Hacker Newsnew | past | comments | ask | show | jobs | submitlogin
Meet Korma, a SQL DSL for Clojure (sqlkorma.com)
173 points by ibdknox on Nov 2, 2011 | hide | past | favorite | 44 comments


I am attracted to these types of DSLs but . . .

I work with a number of legacy data sources that often have models that are not ORM-friendly.

I fall into SQL code patterns that seem left behind by tools like this on a regular basis, particularly using SQL functions without default grouping because I'll select other stuff higher up.

A simple example:

  select
    col1,
    col2,
    some_function() over (partition by col1,col2 order by col1,col2) as some_ck
  where <some conditions>
This is often part of a larger query (e.g., this is embedded in bowels of a some longer "chain" of SQL where I will be using some_ck to decide on which tuples I want in the end).

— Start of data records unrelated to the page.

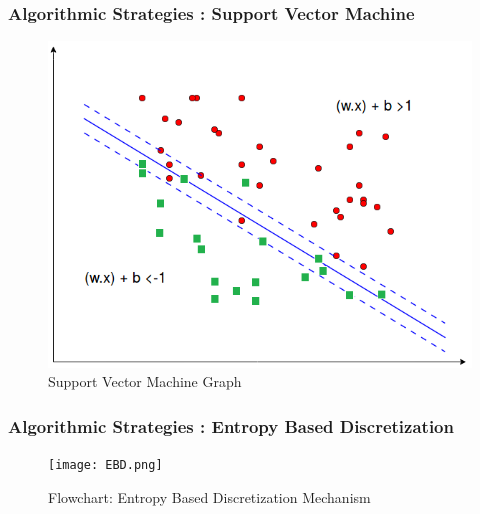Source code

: \documentclass[10pt]{beamer}
\begin{document}
\begin{frame}
\frametitle{Algorithmic Strategies : Support Vector Machine}
\begin{figure}
\includegraphics[scale=0.5]{Support_Vector_Machine.png}
\caption{\footnotesize Support Vector Machine Graph}
\end{figure}
\end{frame}



\begin{frame}
\frametitle{Algorithmic Strategies : Entropy Based Discretization}
\begin{figure}
\texttt{[image: EBD.png]}
\caption{\footnotesize Flowchart: Entropy Based Discretization Mechanism}
\end{figure}
\end{frame}
\end{document}
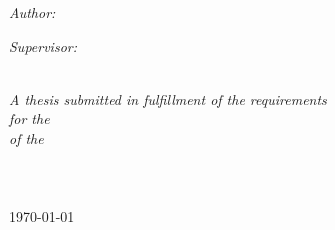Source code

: \documentclass[
11pt, %
oneside, %
english, %
singlespacing, %
liststotoc, %
]{MastersDoctoralThesis} %
\begin{document}
\begin{titlepage}
\begin{center}
\begin{minipage}[t]{0.4\textwidth}
\begin{flushleft} \large
\emph{Author:}\\
{\authorname} %
\end{flushleft}
\end{minipage}
\begin{minipage}[t]{0.4\textwidth}
\begin{flushright} \large
\emph{Supervisor:} \\
{\supname} %
\end{flushright}
\end{minipage}\\[2cm]
 

\large \textit{A thesis submitted in fulfillment of the requirements\\ for the \degreename}\\[0.3cm] %
\textit{of the}\\[0.4cm]
\groupname\\ \facname\\ \deptname\\[1.5cm] %

\today


 
\end{center}
\end{titlepage}

\end{document}
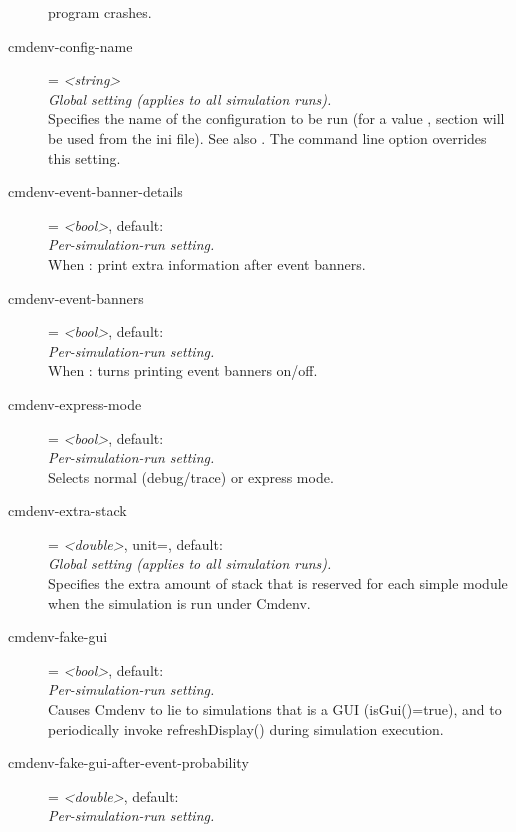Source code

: \begin{description}
    program crashes.
\item[cmdenv-config-name] = \textit{<string>}\\
    \textit{Global setting (applies to all simulation runs).}\\
    Specifies the name of the configuration to be run (for a value ,
    section  will be used from the ini file).
    See also
    . The
     command line option overrides this setting.
\item[cmdenv-event-banner-details] = \textit{<bool>}, default: \\
    \textit{Per-simulation-run setting.}\\
    When
    :
    print extra information after event banners.
\item[cmdenv-event-banners] = \textit{<bool>}, default: \\
    \textit{Per-simulation-run setting.}\\
    When
    :
    turns printing event banners on/off.
\item[cmdenv-express-mode] = \textit{<bool>}, default: \\
    \textit{Per-simulation-run setting.}\\
    Selects normal (debug/trace) or express mode.
\item[cmdenv-extra-stack] = \textit{<double>}, unit=, default: \\
    \textit{Global setting (applies to all simulation runs).}\\
    Specifies the extra amount of stack that is reserved for each
     simple module when the simulation is run under Cmdenv.
\item[cmdenv-fake-gui] = \textit{<bool>}, default: \\
    \textit{Per-simulation-run setting.}\\
    Causes Cmdenv to lie to simulations that is a GUI (isGui()=true), and to
    periodically invoke refreshDisplay() during simulation execution.
\item[cmdenv-fake-gui-after-event-probability] = \textit{<double>}, default: \\
    \textit{Per-simulation-run setting.}\\

\end{description}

I get pretty significant mileage out of this - meaning I write much less other code around it to handle the data.

I guess my complaint is that I often find the SQL DSLs lacking in expressiveness that I use regularly enough to miss.

Of course, this could be because I've spent too much time hacking around in legacy data in "real soon now" mode rather than in "hmm . . . let's clean up this data model" mode.


I think writing DSLs for SQL makes little sense.

SQL is already a declarative query DSL, why not just use it? Putting another declarative layer on top buys you little (syntactic sugar for most libraries, this one additionally seems to deal with one-to-many relations, and I hope that support is read-write, not just read-only) — and isolates you from the database below.

In every serious application I've worked on there was a need to use something which the DSL did not support. So why do it at all?


Raw SQL is not very composable, while Korma emphasizes composability on the second paragraph of the page.


And composability lets you create business DSLs and macros on top of that. I've used this to good effect with Rails' Arel, but since it is still Ruby, you can't go as far unless you're willing to parse the Ruby into something more legible, like S-expressions.


It does make sense to be able to define business/application logic as reusable query components.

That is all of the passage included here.